> _What needs to be done_
Across the records that follow, determine how many lines contain "const" and give only the resulting number.

[Opening Data to process section]

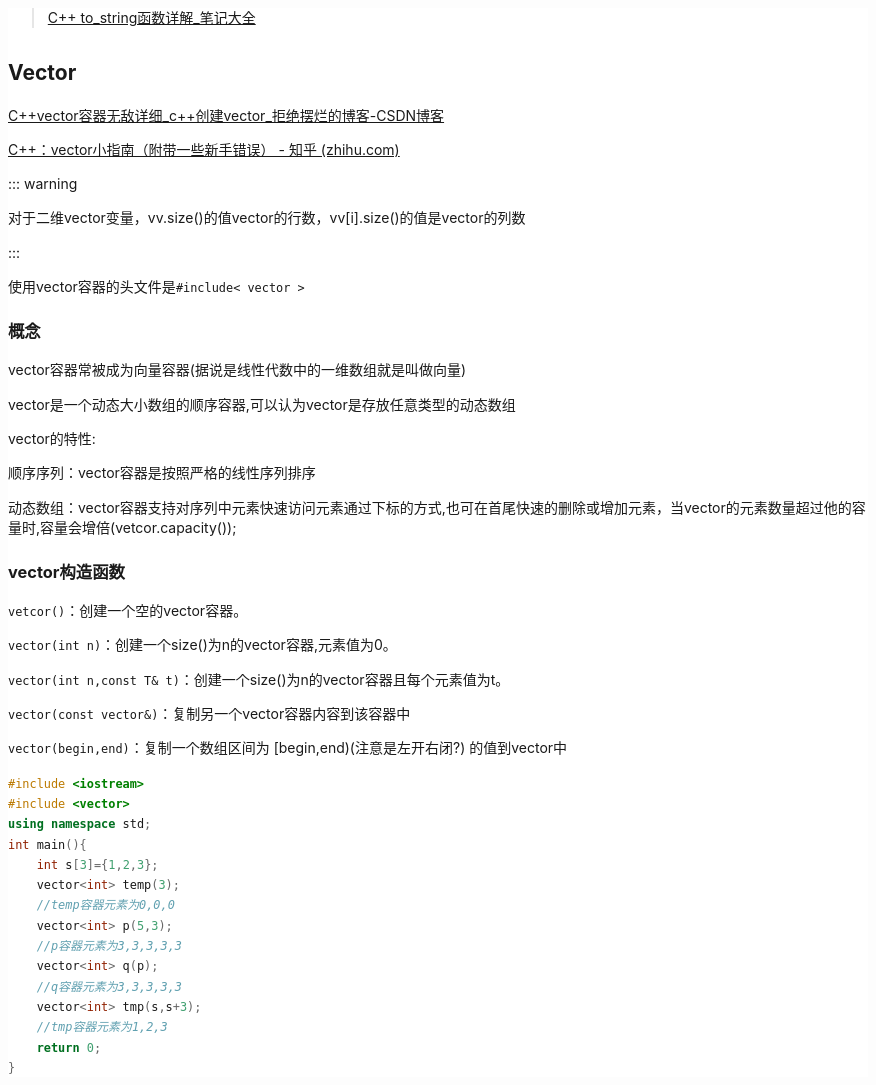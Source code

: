 > [C++ to_string函数详解_笔记大全](https://www.python100.com/html/93357.html)







## Vector

[C++vector容器无敌详细_c++创建vector_拒绝摆烂的博客-CSDN博客](https://blog.csdn.net/qq_45577081/article/details/115752585)

[C++：vector小指南（附带一些新手错误） - 知乎 (zhihu.com)](https://zhuanlan.zhihu.com/p/336492399?utm_id=0)

::: warning

对于二维vector变量，vv.size()的值vector的行数，vv[i].size()的值是vector的列数

:::



使用vector容器的头文件是`#include< vector >`

### 概念

vector容器常被成为向量容器(据说是线性代数中的一维数组就是叫做向量)

vector是一个动态大小数组的顺序容器,可以认为vector是存放任意类型的动态数组

vector的特性:

顺序序列：vector容器是按照严格的线性序列排序

动态数组：vector容器支持对序列中元素快速访问元素通过下标的方式,也可在首尾快速的删除或增加元素，当vector的元素数量超过他的容量时,容量会增倍(vetcor.capacity());

### vector构造函数

`vetcor()`：创建一个空的vector容器。

`vector(int n)`：创建一个size()为n的vector容器,元素值为0。

`vector(int n,const T& t)`：创建一个size()为n的vector容器且每个元素值为t。

`vector(const vector&)`：复制另一个vector容器内容到该容器中

`vector(begin,end)`：复制一个数组区间为 [begin,end)(注意是左开右闭?) 的值到vector中

```cpp
#include <iostream>
#include <vector>
using namespace std;
int main(){
    int s[3]={1,2,3};
    vector<int> temp(3);
    //temp容器元素为0,0,0
    vector<int> p(5,3);
    //p容器元素为3,3,3,3,3
    vector<int> q(p);
    //q容器元素为3,3,3,3,3
    vector<int> tmp(s,s+3);
    //tmp容器元素为1,2,3
    return 0;
}

```


[^1]: [C++中申请哈希表的函数：unordered_map讲解_FightingCSH的博客-CSDN博客_unordered_map 哈希函数](https://blog.csdn.net/FightingCSH/article/details/121385477)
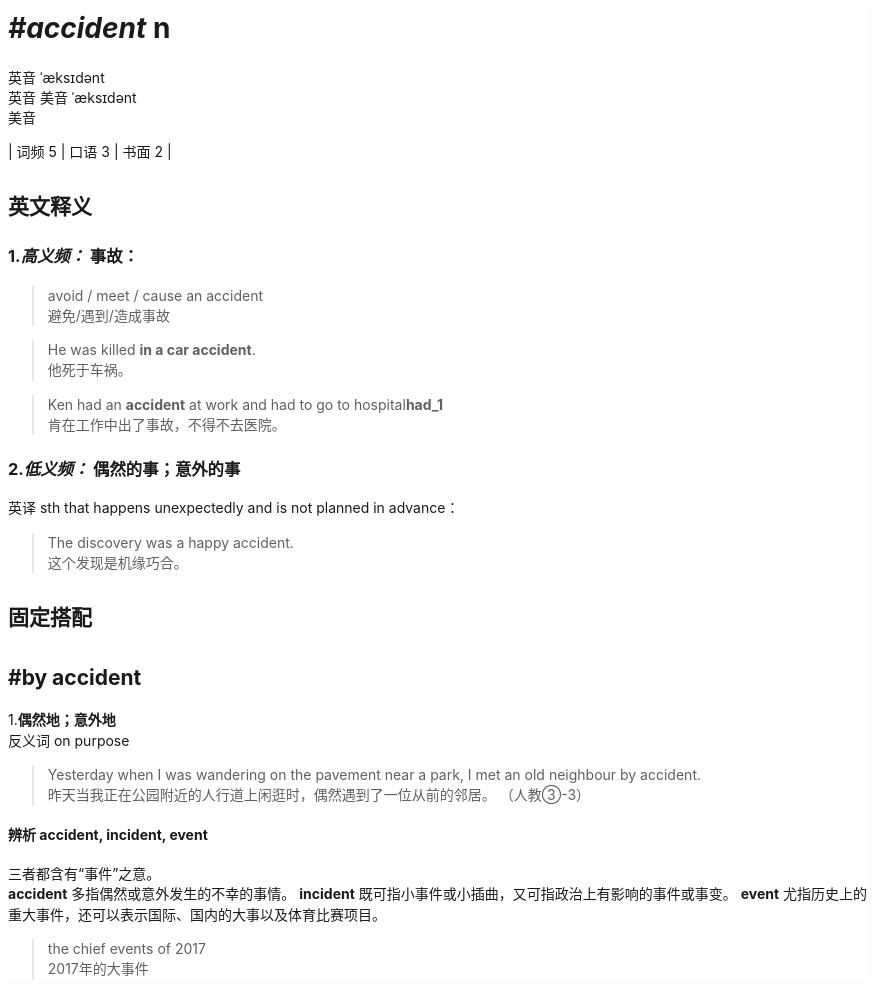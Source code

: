 
# ***\#accident*** n
英音 ˈæksɪdənt  
英音
<audio src="./media/accident1_AAC.aac"></audio>
美音 ˈæksɪdənt  
美音
<audio src="./media/accident2_AAC.aac"></audio>


| 词频 5 | 口语 3 | 书面 2 |  

英文释义
---
### 1.*高义频：* **事故：**  

 > avoid / meet / cause an accident   
 > 避免/遇到/造成事故    

 > He was killed **in a car accident**.   
 > 他死于车祸。    
<audio src="./media/1-accident.aac"></audio>

 > Ken had an **accident** at work and had to go to hospital**had_1**  
 > 肯在工作中出了事故，不得不去医院。    
<audio src="./media/2-accident.aac"></audio>

### 2.*低义频：* **偶然的事；意外的事**  
英译 sth that happens unexpectedly and is not planned in advance：

 > The discovery was a happy accident.   
 > 这个发现是机缘巧合。    
<audio src="./media/3-accident.aac"></audio>


固定搭配
---
## \#by accident
1.**偶然地；意外地**  
反义词 on purpose 

 > Yesterday when I was wandering on the pavement near a park, I met an old neighbour by accident.  
 > 昨天当我正在公园附近的人行道上闲逛时，偶然遇到了一位从前的邻居。  （人教③-3）  
<audio src="./media/4-accident.aac"></audio>

#### 辨析 accident, incident, event
三者都含有“事件”之意。  
**accident** 多指偶然或意外发生的不幸的事情。
**incident** 既可指小事件或小插曲，又可指政治上有影响的事件或事变。
**event** 尤指历史上的重大事件，还可以表示国际、国内的大事以及体育比赛项目。
 > the chief events of 2017  
 > 2017年的大事件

[Closing Data to process section]

> _Reply to the exercise_
2